膣カンジダ、トリコモナス、クラミジアなどには抗菌薬などの膣錠を入れることになります。すぐに症状は治まりますが、抗菌薬は途中で服用を中止しないこと。痒みには、軽度の痒み止めが処方されることもあります。
市販薬の陰部に使えるかゆみ止めにはフェミニーナ軟膏などもあります。膣カンジダの再発には、「メンソレータムフレディCC膣錠」「カンジダキュアMF膣錠」がドラッグストアや薬局で販売されています。膣カンジダは性感染症と思われがちですが、実際は過度のストレスや疲労による免疫力低下、膣の善玉菌の減少などによるものが大多数です。
また、これら菌にはパートナーも感染している場合が多いため、一緒に治療することが肝心です。出血が続く場合、ポリープや子宮頸ガンを疑う場合は、慎重に経過を見る必要がありますので、かならず受診するようにしましょう。
漢方での改善方法は?
漢方の場合、体質的にまずは「虚・実」の二つに分けて考えます。ホルモンが減少した、オリモノが減った、体力(免疫力)が低下している、といった不足しがちな状況を「虚」と考えて対策してみてください。
オリモノの減少
「おりもの」は膣を酸性に偏らせて雑菌から膣を防御しています。量が減ってくると感染症を起こしやすくなります。漢方では年齢と共に体の潤いが減っていく、、、「肝腎陰虚・血虚」と言われます。

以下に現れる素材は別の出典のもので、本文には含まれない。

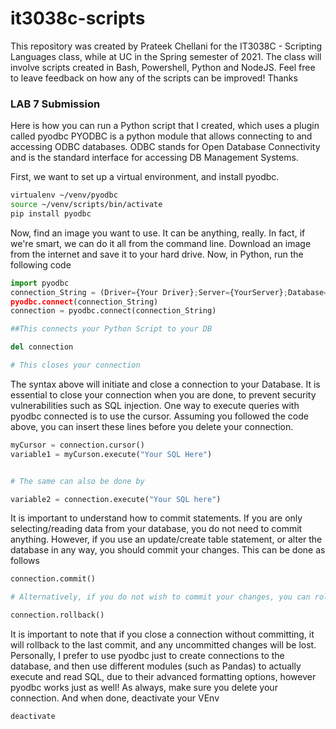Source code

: # it3038c-scripts
 This repository was created by Prateek Chellani for the IT3038C - Scripting Languages class, while at UC in the Spring semester of 2021. 
 The class will involve scripts created in Bash, Powershell, Python and NodeJS. 
 Feel free to leave feedback on how any of the scripts can be improved!
 Thanks

### LAB 7 Submission

Here is how you can run a Python script that I created, which uses a plugin called pyodbc 
PYODBC is a python module that allows connecting to and accessing ODBC databases. ODBC stands for Open Database Connectivity and is the standard interface for accessing DB Management Systems. 

First, we want to set up a virtual environment, and install pyodbc.
```bash
virtualenv ~/venv/pyodbc
source ~/venv/scripts/bin/activate
pip install pyodbc
```
Now, find an image you want to use. It can be anything, really. In fact, if we're smart, we can do it all from the command line. 
Download an image from the internet and save it to your hard drive. 
Now, in Python, run the following code
```python
import pyodbc
connection_String = (Driver={Your Driver};Server={YourServer};Database={YourDB};"
pyodbc.connect(connection_String)
connection = pyodbc.connect(connection_String)

##This connects your Python Script to your DB

del connection

# This closes your connection
```

The syntax above will initiate and close a connection to your Database. It is essential to close your connection when you are done, to prevent security vulnerabilities such as SQL injection. One way to execute queries with pyodbc connected is to use the cursor. Assuming you followed the code above, you can insert these lines before you delete your connection. 

```python
myCursor = connection.cursor()
variable1 = myCurson.execute("Your SQL Here")


# The same can also be done by 

variable2 = connection.execute("Your SQL here")
```

It is important to understand how to commit statements. If you are only selecting/reading data from your database, you do not need to commit anything.
However, if you use an update/create table statement, or alter the database in any way, you should commit your changes. This can be done as follows

```python
connection.commit()

# Alternatively, if you do not wish to commit your changes, you can roll them back (revert them to last commit)

connection.rollback()

```

It is important to note that if you close a connection without committing, it will rollback to the last commit, and any uncommitted changes will be lost. 
Personally, I prefer to use pyodbc just to create connections to the database, and then use different modules (such as Pandas) to actually execute and read SQL, due to their advanced formatting options, however pyodbc works just as well!
As always, make sure you delete your connection. And when done, deactivate your VEnv
```bash
deactivate
```
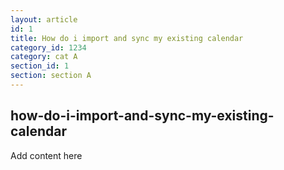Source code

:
 ```yaml
---
layout: article
id: 1
title: How do i import and sync my existing calendar
category_id: 1234
category: cat A
section_id: 1
section: section A
---
```


## how-do-i-import-and-sync-my-existing-calendar

Add content here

若いのにオリモノが少ない場合は、特に血虚(血の不足)によることが多いです。婦宝当帰膠+芎帰調血飲第一加減などがお勧め。
おりものが少なくなる30代後半からは「肝腎陰虚」の割合が増え、子宮内膜が厚くならないこと増えて不妊症の原因ともなります。
こうした状況には、より肝腎陰虚を補う処方を中心に、、、例えば、効果の強い参茸補血丸・亀鹿仙など、疎肝理気薬、活血薬や補腎薬を加えて服用する場合もあります。

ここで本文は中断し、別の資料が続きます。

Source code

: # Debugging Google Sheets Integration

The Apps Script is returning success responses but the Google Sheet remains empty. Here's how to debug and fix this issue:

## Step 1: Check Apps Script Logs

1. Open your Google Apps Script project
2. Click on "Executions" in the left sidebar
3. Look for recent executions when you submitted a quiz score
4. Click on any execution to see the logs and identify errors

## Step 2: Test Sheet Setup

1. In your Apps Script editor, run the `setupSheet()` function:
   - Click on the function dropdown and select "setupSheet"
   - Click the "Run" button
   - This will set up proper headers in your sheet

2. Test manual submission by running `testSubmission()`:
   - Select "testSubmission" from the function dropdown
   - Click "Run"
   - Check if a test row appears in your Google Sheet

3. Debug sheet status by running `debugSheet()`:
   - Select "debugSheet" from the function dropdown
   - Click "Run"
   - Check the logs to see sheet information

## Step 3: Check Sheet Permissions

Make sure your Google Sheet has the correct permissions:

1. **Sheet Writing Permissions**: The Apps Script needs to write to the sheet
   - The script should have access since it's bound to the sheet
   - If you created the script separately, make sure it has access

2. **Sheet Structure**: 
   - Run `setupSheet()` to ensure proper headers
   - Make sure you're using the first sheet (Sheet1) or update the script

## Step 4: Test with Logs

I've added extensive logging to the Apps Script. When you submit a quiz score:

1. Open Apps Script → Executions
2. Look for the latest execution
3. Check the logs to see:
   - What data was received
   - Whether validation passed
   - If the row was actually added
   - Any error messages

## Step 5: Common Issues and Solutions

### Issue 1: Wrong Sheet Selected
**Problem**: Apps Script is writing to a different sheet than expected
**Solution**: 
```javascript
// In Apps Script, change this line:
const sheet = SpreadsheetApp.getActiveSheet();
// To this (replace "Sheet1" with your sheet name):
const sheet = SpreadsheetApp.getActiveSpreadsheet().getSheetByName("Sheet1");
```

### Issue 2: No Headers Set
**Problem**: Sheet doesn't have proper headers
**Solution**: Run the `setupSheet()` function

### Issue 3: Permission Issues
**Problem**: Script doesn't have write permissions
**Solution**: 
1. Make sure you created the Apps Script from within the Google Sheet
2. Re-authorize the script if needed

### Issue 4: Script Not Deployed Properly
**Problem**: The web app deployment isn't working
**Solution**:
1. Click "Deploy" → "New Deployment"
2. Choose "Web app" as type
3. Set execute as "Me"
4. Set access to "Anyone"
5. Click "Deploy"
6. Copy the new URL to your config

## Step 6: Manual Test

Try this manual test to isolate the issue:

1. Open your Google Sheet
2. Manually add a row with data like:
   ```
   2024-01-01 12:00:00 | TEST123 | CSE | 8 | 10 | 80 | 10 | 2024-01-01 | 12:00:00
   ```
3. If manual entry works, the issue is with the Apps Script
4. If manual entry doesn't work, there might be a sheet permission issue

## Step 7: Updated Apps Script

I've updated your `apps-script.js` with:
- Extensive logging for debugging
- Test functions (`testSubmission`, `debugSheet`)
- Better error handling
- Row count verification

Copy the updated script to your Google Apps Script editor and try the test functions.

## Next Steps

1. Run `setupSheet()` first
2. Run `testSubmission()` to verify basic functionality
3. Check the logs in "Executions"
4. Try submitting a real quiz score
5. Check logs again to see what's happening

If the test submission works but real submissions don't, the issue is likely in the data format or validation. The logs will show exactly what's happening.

生理もそろそろ終わりかな・・・おりものが年齢と共にさらに少なくなると、老人性の炎症や萎縮を起こします。ご高齢で冷えて元気が無い・けれども膣の部分が痒いといった症状には竜胆瀉肝湯などで湿熱を取りつつ五積散+αを加えてお勧めします。
繰り返す陰部の炎症
漢方で「実」のタイプも考えてみましょう。「陰部に痒みがでる、臭いがでる」ので病院に行って抗生剤を処方されたが、、、すっきりしない・再発するといった相談もいただきます。

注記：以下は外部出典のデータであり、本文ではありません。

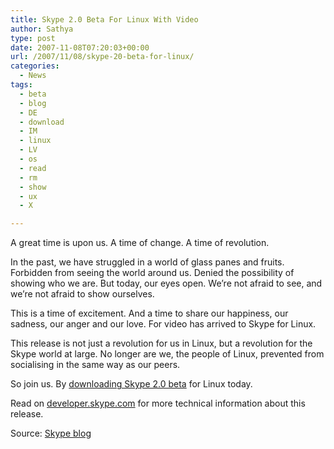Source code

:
 ```yaml
---
title: Skype 2.0 Beta For Linux With Video
author: Sathya
type: post
date: 2007-11-08T07:20:03+00:00
url: /2007/11/08/skype-20-beta-for-linux/
categories:
  - News
tags:
  - beta
  - blog
  - DE
  - download
  - IM
  - linux
  - LV
  - os
  - read
  - rm
  - show
  - ux
  - X

---
```

A great time is upon us. A time of change. A time of revolution.

In the past, we have struggled in a world of glass panes and fruits. Forbidden from seeing the world around us. Denied the possibility of showing who we are. But today, our eyes open. We’re not afraid to see, and we’re not afraid to show ourselves.

This is a time of excitement. And a time to share our happiness, our sadness, our anger and our love. For video has arrived to Skype for Linux.

This release is not just a revolution for us in Linux, but a revolution for the Skype world at large. No longer are we, the people of Linux, prevented from socialising in the same way as our peers.

So join us. By [downloading Skype 2.0 beta][1] for Linux today.

Read on [developer.skype.com][2] for more technical information about this release.

Source: [Skype blog][3]

 [1]: http://www.skype.com/go/downloading-beta
 [2]: http://developer.skype.com
 [3]: http://share.skype.com/sites/linux/2007/11/skype_20_beta_for_linux_with_video.html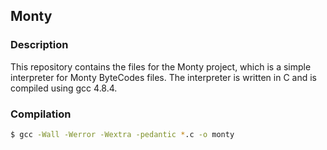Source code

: ## Monty
### Description
This repository contains the files for the Monty project, which is a simple interpreter for Monty ByteCodes files. The interpreter is written in C and is compiled using gcc 4.8.4.

### Compilation
```bash
$ gcc -Wall -Werror -Wextra -pedantic *.c -o monty
```
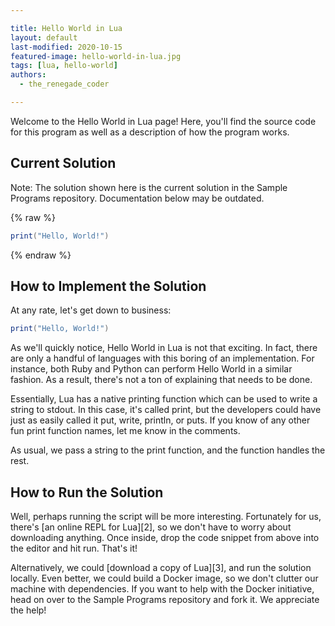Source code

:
 ```yaml
---

title: Hello World in Lua
layout: default
last-modified: 2020-10-15
featured-image: hello-world-in-lua.jpg
tags: [lua, hello-world]
authors:
  - the_renegade_coder

---
```


Welcome to the Hello World in Lua page! Here, you'll find the source code for this program as well as a description of how the program works.

## Current Solution

Note: The solution shown here is the current solution in the Sample Programs repository. Documentation below may be outdated.

{% raw %}

```Lua
print("Hello, World!")

```

{% endraw %}

## How to Implement the Solution

At any rate, let's get down to business:

```lua
print("Hello, World!")
```

As we'll quickly notice, Hello World in Lua is not that exciting. In fact, there
are only a handful of languages with this boring of an implementation. For
instance, both Ruby and Python can perform Hello World in a similar fashion.
As a result, there's not a ton of explaining that needs to be done.

Essentially, Lua has a native printing function which can be used to write a
string to stdout. In this case, it's called print, but the developers could
have just as easily called it put, write, println, or puts. If you know of any
other fun print function names, let me know in the comments.

As usual, we pass a string to the print function, and the function handles the
rest.


## How to Run the Solution

Well, perhaps running the script will be more interesting. Fortunately for us,
there's [an online REPL for Lua][2], so we don't have to worry about downloading
anything. Once inside, drop the code snippet from above into the editor and hit
run. That's it!

Alternatively, we could [download a copy of Lua][3], and run the solution locally.
Even better, we could build a Docker image, so we don't clutter our machine with
dependencies. If you want to help with the Docker initiative, head on over to
the Sample Programs repository and fork it. We appreciate the help!
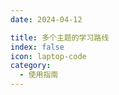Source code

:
 ```yaml
---
date: 2024-04-12

title: 多个主题的学习路线
index: false
icon: laptop-code
category:
  - 使用指南
---
```


<Catalog />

漢方では、こうしたオリモノが起こる状態を「湿熱下注」と呼び、体質的に陰部がジトーーーッと熱を帯びている、蒸れていると訴えることが多いです。この場合は、竜胆瀉肝湯を中心にして芎帰調血飲第一加減を併用することでその後の予防にもなります。
特に「抗菌薬を服用すると一時的に治り、すぐに再発する」そんな方は芎帰調血飲第一加減+αで補う処方を服用しましょう。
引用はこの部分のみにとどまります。